• Given records:
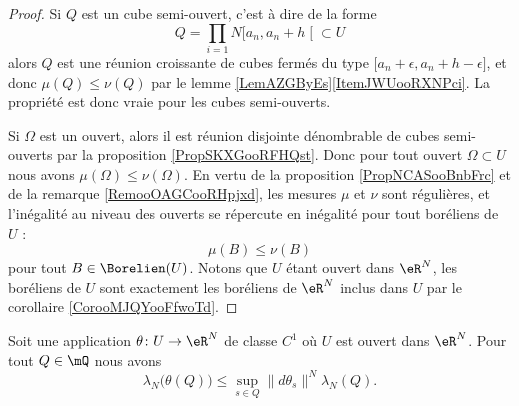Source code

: \begin{proof}
    Si \( Q\) est un cube semi-ouvert, c'est à dire de la forme
    \begin{equation}
        Q=\prod_{i=1}N\mathopen[ a_n , a_n+h \mathclose[\subset U
    \end{equation}
    alors \( Q\) est une réunion croissante de cubes fermés du type \( \mathopen[ a_n+\epsilon , a_n+h-\epsilon \mathclose]\), et donc \( \mu(Q)\leq \nu(Q)\) par le lemme \ref{LemAZGByEs}\ref{ItemJWUooRXNPci}. La propriété est donc vraie pour les cubes semi-ouverts.

    Si \( \Omega\) est un ouvert, alors il est réunion disjointe dénombrable de cubes semi-ouverts par la proposition \ref{PropSKXGooRFHQst}. Donc pour tout ouvert \( \Omega\subset U\) nous avons \( \mu(\Omega)\leq\nu(\Omega)\). En vertu de la proposition \ref{PropNCASooBnbFrc} et de la remarque \ref{RemooOAGCooRHpjxd}, les mesures \( \mu\) et \( \nu\) sont régulières, et l'inégalité au niveau des ouverts se répercute en inégalité pour tout boréliens de \( U\) :
    \begin{equation}
        \mu(B)\leq \nu(B)
    \end{equation}
    pour tout \( B\in\Borelien(U)\). Notons que \( U\) étant ouvert dans \( \eR^N\), les boréliens de \( U\) sont exactement les boréliens de \( \eR^N\) inclus dans \( U\) par le corollaire \ref{CorooMJQYooFfwoTd}.
\end{proof}

\begin{lemma}      \label{LemooJCEDooBRyjRg}
    Soit une application \( \theta\colon U\to \eR^N\) de classe \( C^1\) où \( U\) est ouvert dans \( \eR^N\). Pour tout \( Q\in\mQ\) nous avons
    \begin{equation}
        \lambda_N\big( \theta(Q) \big)\leq\sup_{s\in Q}\| d\theta_s \|^N\lambda_N(Q).
    \end{equation}
\end{lemma}

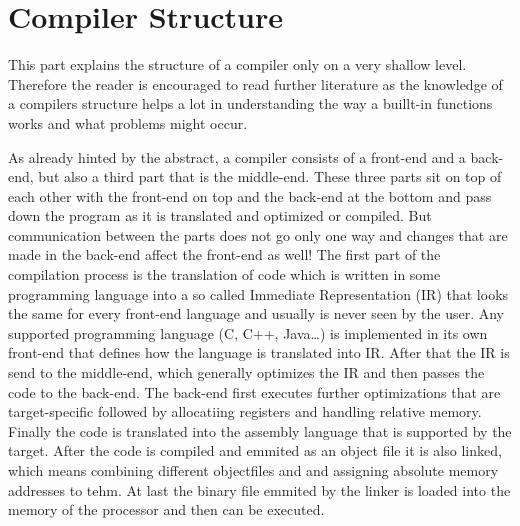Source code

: \chapter{Compiler Structure}
\label{chapter:compiler structure}

This part explains the structure of a compiler only on a very shallow level. Therefore the reader is encouraged to read further literature as the knowledge of a compilers structure helps a lot in understanding the way a buillt-in functions works and what problems might occur.

As already hinted by the abstract, a compiler consists of a front-end and a back-end, but also a third part that is the middle-end. These three parts sit on top of each other with the front-end on top and the back-end at the bottom and pass down the program as it is translated and optimized or compiled. But communication between the parts does not go only one way and changes that are made in the back-end affect the front-end as well!
The first part of the compilation process is the translation of code which is written in some programming language into a so called Immediate Representation (IR) that looks the same for every front-end language and usually is never seen by the user. Any supported programming language (C, C++, Java…) is implemented in its own front-end that defines how the language is translated into IR. After that the IR is send to the middle-end, which generally optimizes the IR and then passes the code to the back-end. The back-end first executes further optimizations that are target-specific followed by allocatiing registers and handling relative memory. Finally the code is translated into the assembly language that is supported by the target.
After the code is compiled and emmited as an object file it is also linked, which means combining different objectfiles and and assigning absolute memory addresses to tehm. At last the binary file emmited by the linker is loaded into the memory of the processor and then can be executed.

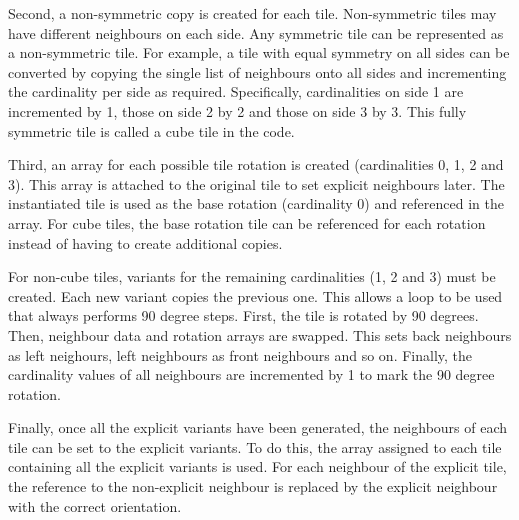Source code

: Second, a non-symmetric copy is created for each tile. Non-symmetric tiles may have different neighbours on each side. Any symmetric tile can be represented as a non-symmetric tile. For example, a tile with equal symmetry on all sides can be converted by copying the single list of neighbours onto all sides and incrementing the cardinality per side as required. Specifically, cardinalities on side 1 are incremented by 1, those on side 2 by 2 and those on side 3 by 3. This fully symmetric tile is called a cube tile in the code.


Third, an array for each possible tile rotation is created (cardinalities 0, 1, 2 and 3). This array is attached to the original tile to set explicit neighbours later. The instantiated tile is used as the base rotation (cardinality 0) and referenced in the array. For cube tiles, the base rotation tile can be referenced for each rotation instead of having to create additional copies.


For non-cube tiles, variants for the remaining cardinalities (1, 2 and 3) must be created. Each new variant copies the previous one. This allows a loop to be used that always performs 90 degree steps. First, the tile is rotated by 90 degrees. Then, neighbour data and rotation arrays are swapped. This sets back neighbours as left neighours, left neighbours as front neighbours and so on. Finally, the cardinality values of all neighbours are incremented by 1 to mark the 90 degree rotation.


Finally, once all the explicit variants have been generated, the neighbours of each tile can be set to the explicit variants. To do this, the array assigned to each tile containing all the explicit variants is used. For each neighbour of the explicit tile, the reference to the non-explicit neighbour is replaced by the explicit neighbour with the correct orientation.


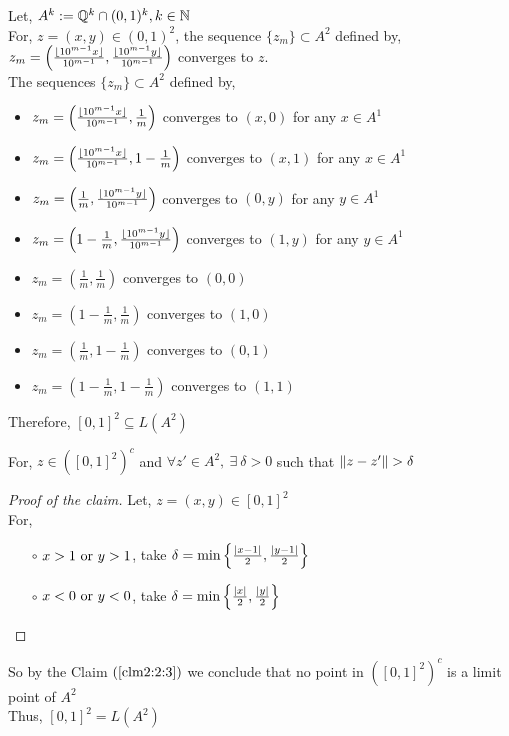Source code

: Let, $ A^k := \mathbb{Q}^k \cap (0,1)^k, k \in \mathbb{N} $ 
\\
For, $ z=(x,y) \in (0,1)^2 $, the sequence $ \{z_m\} \subset A^2 $ defined by, $ z_m = \left( 
  \frac{\lfloor {10^{m-1}x} \rfloor}{10^{m-1}},
  \frac{\lfloor {10^{m-1}y} \rfloor}{10^{m-1}}
 \right) $ 
converges to $ z $.
\\
The sequences $ \{z_m\} \subset A^2 $ defined by,
\begin{itemize}
  \item $ z_m = \left(\frac{\lfloor {10^{m-1}x} \rfloor}{10^{m-1}},\frac{1}{m}\right) $ converges to $(x,0)$ for any $ x \in A^1 $
  \item $ z_m = \left(\frac{\lfloor {10^{m-1}x} \rfloor}{10^{m-1}},1-\frac{1}{m}\right) $ converges to $(x,1)$ for any $ x \in A^1 $
  \item $ z_m = \left(\frac{1}{m}, \frac{\lfloor {10^{m-1}y} \rfloor}{10^{m-1}}\right) $ converges to $(0,y)$ for any $ y \in A^1 $
  \item $ z_m = \left(1-\frac{1}{m}, \frac{\lfloor {10^{m-1}y} \rfloor}{10^{m-1}}\right) $ converges to $(1,y)$ for any $ y \in A^1 $
  \item $ z_m = \left(\frac{1}{m},\frac{1}{m}\right) $ converges to $(0,0)$
  \item $ z_m = \left(1-\frac{1}{m},\frac{1}{m}\right) $ converges to $(1,0)$
  \item $ z_m = \left(\frac{1}{m},1-\frac{1}{m}\right) $ converges to $(0,1)$
  \item $ z_m = \left(1-\frac{1}{m},1-\frac{1}{m}\right) $ converges to $(1,1)$
\end{itemize}

Therefore, $ [0,1]^2 \subseteq L(A^2) $ 

\begin{claim}\label{clm2:2:3}
  For, $ z \in ([0,1]^2)^c $ and $ \forall z' \in A^2, \ \exists \ \delta >0$  such that $ \norm{z-z'}>\delta $ 
\end{claim}
\begin{proof}[Proof of the claim]
  Let, $ z = (x,y) \in [0,1]^2 $
  \\
  For, 
  \begin{itemize}
    \item[$\circ$] $ x > 1 \ {\rm or} \ y > 1 $, take $ \delta = \min{ \left\{ 
      \frac{\left| {x-1} \right|}{2}, \frac{\left| {y-1} \right|}{2}
     \right\} }$ 
    \item[$\circ$] $ x < 0 \ {\rm or} \ y < 0 $, take $ \delta = \min{ \left\{ 
      \frac{\left| {x} \right|}{2}, \frac{\left| {y} \right|}{2}
     \right\} }$
  \end{itemize}
\end{proof}
So by the Claim $ (\ref{clm2:2:3}) $ we conclude that no point in $ ([0,1]^2)^c $ is a limit point of $ A^2 $ \\
Thus, $ [0,1]^2 = L(A^2) $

• Exercise instructions: Leaving out the pictures, transcribe the material above exactly.

• Result for this task:
Source code

: \begin{proof}
    Si \( Q\) est un cube semi-ouvert, c'est à dire de la forme
    \begin{equation}
        Q=\prod_{i=1}N\mathopen[ a_n , a_n+h \mathclose[\subset U
    \end{equation}
    alors \( Q\) est une réunion croissante de cubes fermés du type \( \mathopen[ a_n+\epsilon , a_n+h-\epsilon \mathclose]\), et donc \( \mu(Q)\leq \nu(Q)\) par le lemme \ref{LemAZGByEs}\ref{ItemJWUooRXNPci}. La propriété est donc vraie pour les cubes semi-ouverts.

    Si \( \Omega\) est un ouvert, alors il est réunion disjointe dénombrable de cubes semi-ouverts par la proposition \ref{PropSKXGooRFHQst}. Donc pour tout ouvert \( \Omega\subset U\) nous avons \( \mu(\Omega)\leq\nu(\Omega)\). En vertu de la proposition \ref{PropNCASooBnbFrc} et de la remarque \ref{RemooOAGCooRHpjxd}, les mesures \( \mu\) et \( \nu\) sont régulières, et l'inégalité au niveau des ouverts se répercute en inégalité pour tout boréliens de \( U\) :
    \begin{equation}
        \mu(B)\leq \nu(B)
    \end{equation}
    pour tout \( B\in\Borelien(U)\). Notons que \( U\) étant ouvert dans \( \eR^N\), les boréliens de \( U\) sont exactement les boréliens de \( \eR^N\) inclus dans \( U\) par le corollaire \ref{CorooMJQYooFfwoTd}.
\end{proof}

\begin{lemma}      \label{LemooJCEDooBRyjRg}
    Soit une application \( \theta\colon U\to \eR^N\) de classe \( C^1\) où \( U\) est ouvert dans \( \eR^N\). Pour tout \( Q\in\mQ\) nous avons
    \begin{equation}
        \lambda_N\big( \theta(Q) \big)\leq\sup_{s\in Q}\| d\theta_s \|^N\lambda_N(Q).
    \end{equation}
\end{lemma}

Source code

: \chapter{Compiler Structure}
\label{chapter:compiler structure}

This part explains the structure of a compiler only on a very shallow level. Therefore the reader is encouraged to read further literature as the knowledge of a compilers structure helps a lot in understanding the way a buillt-in functions works and what problems might occur.

As already hinted by the abstract, a compiler consists of a front-end and a back-end, but also a third part that is the middle-end. These three parts sit on top of each other with the front-end on top and the back-end at the bottom and pass down the program as it is translated and optimized or compiled. But communication between the parts does not go only one way and changes that are made in the back-end affect the front-end as well!
The first part of the compilation process is the translation of code which is written in some programming language into a so called Immediate Representation (IR) that looks the same for every front-end language and usually is never seen by the user. Any supported programming language (C, C++, Java…) is implemented in its own front-end that defines how the language is translated into IR. After that the IR is send to the middle-end, which generally optimizes the IR and then passes the code to the back-end. The back-end first executes further optimizations that are target-specific followed by allocatiing registers and handling relative memory. Finally the code is translated into the assembly language that is supported by the target.
After the code is compiled and emmited as an object file it is also linked, which means combining different objectfiles and and assigning absolute memory addresses to tehm. At last the binary file emmited by the linker is loaded into the memory of the processor and then can be executed.

Source code

: Second, a non-symmetric copy is created for each tile. Non-symmetric tiles may have different neighbours on each side. Any symmetric tile can be represented as a non-symmetric tile. For example, a tile with equal symmetry on all sides can be converted by copying the single list of neighbours onto all sides and incrementing the cardinality per side as required. Specifically, cardinalities on side 1 are incremented by 1, those on side 2 by 2 and those on side 3 by 3. This fully symmetric tile is called a cube tile in the code.


Third, an array for each possible tile rotation is created (cardinalities 0, 1, 2 and 3). This array is attached to the original tile to set explicit neighbours later. The instantiated tile is used as the base rotation (cardinality 0) and referenced in the array. For cube tiles, the base rotation tile can be referenced for each rotation instead of having to create additional copies.


For non-cube tiles, variants for the remaining cardinalities (1, 2 and 3) must be created. Each new variant copies the previous one. This allows a loop to be used that always performs 90 degree steps. First, the tile is rotated by 90 degrees. Then, neighbour data and rotation arrays are swapped. This sets back neighbours as left neighours, left neighbours as front neighbours and so on. Finally, the cardinality values of all neighbours are incremented by 1 to mark the 90 degree rotation.


Finally, once all the explicit variants have been generated, the neighbours of each tile can be set to the explicit variants. To do this, the array assigned to each tile containing all the explicit variants is used. For each neighbour of the explicit tile, the reference to the non-explicit neighbour is replaced by the explicit neighbour with the correct orientation.


Source code

: Let, $ A^k := \mathbb{Q}^k \cap (0,1)^k, k \in \mathbb{N} $ 
\\
For, $ z=(x,y) \in (0,1)^2 $, the sequence $ \{z_m\} \subset A^2 $ defined by, $ z_m = \left( 
  \frac{\lfloor {10^{m-1}x} \rfloor}{10^{m-1}},
  \frac{\lfloor {10^{m-1}y} \rfloor}{10^{m-1}}
 \right) $ 
converges to $ z $.
\\
The sequences $ \{z_m\} \subset A^2 $ defined by,
\begin{itemize}
  \item $ z_m = \left(\frac{\lfloor {10^{m-1}x} \rfloor}{10^{m-1}},\frac{1}{m}\right) $ converges to $(x,0)$ for any $ x \in A^1 $
  \item $ z_m = \left(\frac{\lfloor {10^{m-1}x} \rfloor}{10^{m-1}},1-\frac{1}{m}\right) $ converges to $(x,1)$ for any $ x \in A^1 $
  \item $ z_m = \left(\frac{1}{m}, \frac{\lfloor {10^{m-1}y} \rfloor}{10^{m-1}}\right) $ converges to $(0,y)$ for any $ y \in A^1 $
  \item $ z_m = \left(1-\frac{1}{m}, \frac{\lfloor {10^{m-1}y} \rfloor}{10^{m-1}}\right) $ converges to $(1,y)$ for any $ y \in A^1 $
  \item $ z_m = \left(\frac{1}{m},\frac{1}{m}\right) $ converges to $(0,0)$
  \item $ z_m = \left(1-\frac{1}{m},\frac{1}{m}\right) $ converges to $(1,0)$
  \item $ z_m = \left(\frac{1}{m},1-\frac{1}{m}\right) $ converges to $(0,1)$
  \item $ z_m = \left(1-\frac{1}{m},1-\frac{1}{m}\right) $ converges to $(1,1)$
\end{itemize}

Therefore, $ [0,1]^2 \subseteq L(A^2) $ 

\begin{claim}\label{clm2:2:3}
  For, $ z \in ([0,1]^2)^c $ and $ \forall z' \in A^2, \ \exists \ \delta >0$  such that $ \norm{z-z'}>\delta $ 
\end{claim}
\begin{proof}[Proof of the claim]
  Let, $ z = (x,y) \in [0,1]^2 $
  \\
  For, 
  \begin{itemize}
    \item[$\circ$] $ x > 1 \ {\rm or} \ y > 1 $, take $ \delta = \min{ \left\{ 
      \frac{\left| {x-1} \right|}{2}, \frac{\left| {y-1} \right|}{2}
     \right\} }$ 
    \item[$\circ$] $ x < 0 \ {\rm or} \ y < 0 $, take $ \delta = \min{ \left\{ 
      \frac{\left| {x} \right|}{2}, \frac{\left| {y} \right|}{2}
     \right\} }$
  \end{itemize}
\end{proof}
So by the Claim $ (\ref{clm2:2:3}) $ we conclude that no point in $ ([0,1]^2)^c $ is a limit point of $ A^2 $ \\
Thus, $ [0,1]^2 = L(A^2) $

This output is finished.